» **The task**: What you output must match the entries exactly, apart from the pictures, which are left out.
Records for this task START
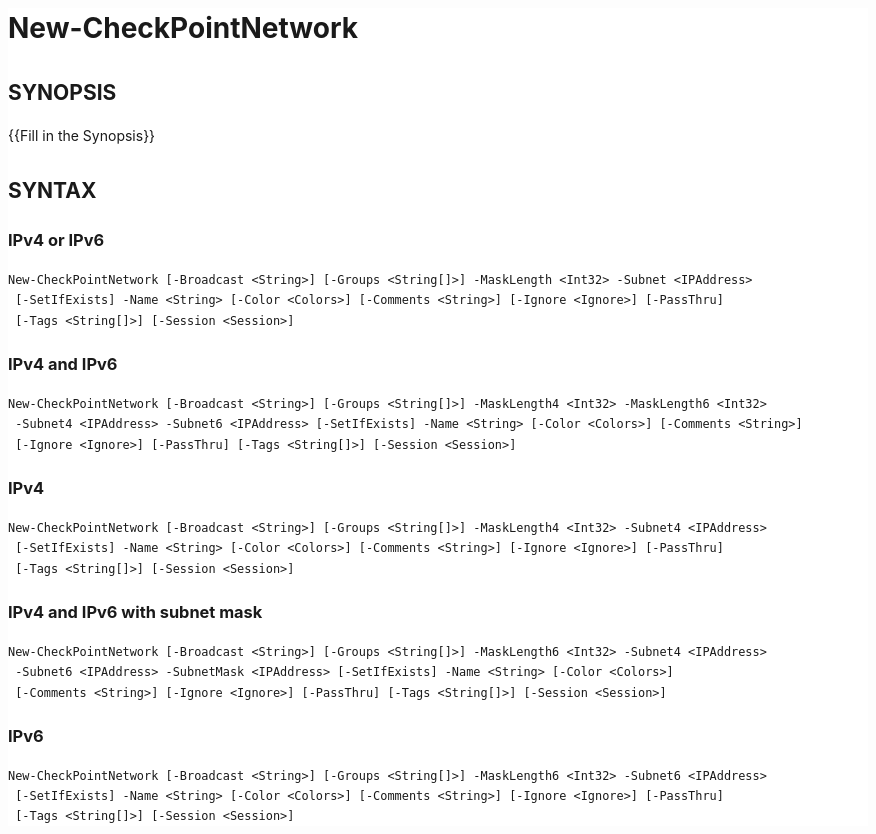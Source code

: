 # New-CheckPointNetwork

## SYNOPSIS
{{Fill in the Synopsis}}

## SYNTAX

### IPv4 or IPv6
```
New-CheckPointNetwork [-Broadcast <String>] [-Groups <String[]>] -MaskLength <Int32> -Subnet <IPAddress>
 [-SetIfExists] -Name <String> [-Color <Colors>] [-Comments <String>] [-Ignore <Ignore>] [-PassThru]
 [-Tags <String[]>] [-Session <Session>]
```

### IPv4 and IPv6
```
New-CheckPointNetwork [-Broadcast <String>] [-Groups <String[]>] -MaskLength4 <Int32> -MaskLength6 <Int32>
 -Subnet4 <IPAddress> -Subnet6 <IPAddress> [-SetIfExists] -Name <String> [-Color <Colors>] [-Comments <String>]
 [-Ignore <Ignore>] [-PassThru] [-Tags <String[]>] [-Session <Session>]
```

### IPv4
```
New-CheckPointNetwork [-Broadcast <String>] [-Groups <String[]>] -MaskLength4 <Int32> -Subnet4 <IPAddress>
 [-SetIfExists] -Name <String> [-Color <Colors>] [-Comments <String>] [-Ignore <Ignore>] [-PassThru]
 [-Tags <String[]>] [-Session <Session>]
```

### IPv4 and IPv6 with subnet mask
```
New-CheckPointNetwork [-Broadcast <String>] [-Groups <String[]>] -MaskLength6 <Int32> -Subnet4 <IPAddress>
 -Subnet6 <IPAddress> -SubnetMask <IPAddress> [-SetIfExists] -Name <String> [-Color <Colors>]
 [-Comments <String>] [-Ignore <Ignore>] [-PassThru] [-Tags <String[]>] [-Session <Session>]
```

### IPv6
```
New-CheckPointNetwork [-Broadcast <String>] [-Groups <String[]>] -MaskLength6 <Int32> -Subnet6 <IPAddress>
 [-SetIfExists] -Name <String> [-Color <Colors>] [-Comments <String>] [-Ignore <Ignore>] [-PassThru]
 [-Tags <String[]>] [-Session <Session>]
```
Records for this task END
» **Exercise result**:
Source code

: # New-CheckPointNetwork

## SYNOPSIS
{{Fill in the Synopsis}}

## SYNTAX

### IPv4 or IPv6
```
New-CheckPointNetwork [-Broadcast <String>] [-Groups <String[]>] -MaskLength <Int32> -Subnet <IPAddress>
 [-SetIfExists] -Name <String> [-Color <Colors>] [-Comments <String>] [-Ignore <Ignore>] [-PassThru]
 [-Tags <String[]>] [-Session <Session>]
```

### IPv4 and IPv6
```
New-CheckPointNetwork [-Broadcast <String>] [-Groups <String[]>] -MaskLength4 <Int32> -MaskLength6 <Int32>
 -Subnet4 <IPAddress> -Subnet6 <IPAddress> [-SetIfExists] -Name <String> [-Color <Colors>] [-Comments <String>]
 [-Ignore <Ignore>] [-PassThru] [-Tags <String[]>] [-Session <Session>]
```

### IPv4
```
New-CheckPointNetwork [-Broadcast <String>] [-Groups <String[]>] -MaskLength4 <Int32> -Subnet4 <IPAddress>
 [-SetIfExists] -Name <String> [-Color <Colors>] [-Comments <String>] [-Ignore <Ignore>] [-PassThru]
 [-Tags <String[]>] [-Session <Session>]
```

### IPv4 and IPv6 with subnet mask
```
New-CheckPointNetwork [-Broadcast <String>] [-Groups <String[]>] -MaskLength6 <Int32> -Subnet4 <IPAddress>
 -Subnet6 <IPAddress> -SubnetMask <IPAddress> [-SetIfExists] -Name <String> [-Color <Colors>]
 [-Comments <String>] [-Ignore <Ignore>] [-PassThru] [-Tags <String[]>] [-Session <Session>]
```

### IPv6
```
New-CheckPointNetwork [-Broadcast <String>] [-Groups <String[]>] -MaskLength6 <Int32> -Subnet6 <IPAddress>
 [-SetIfExists] -Name <String> [-Color <Colors>] [-Comments <String>] [-Ignore <Ignore>] [-PassThru]
 [-Tags <String[]>] [-Session <Session>]
```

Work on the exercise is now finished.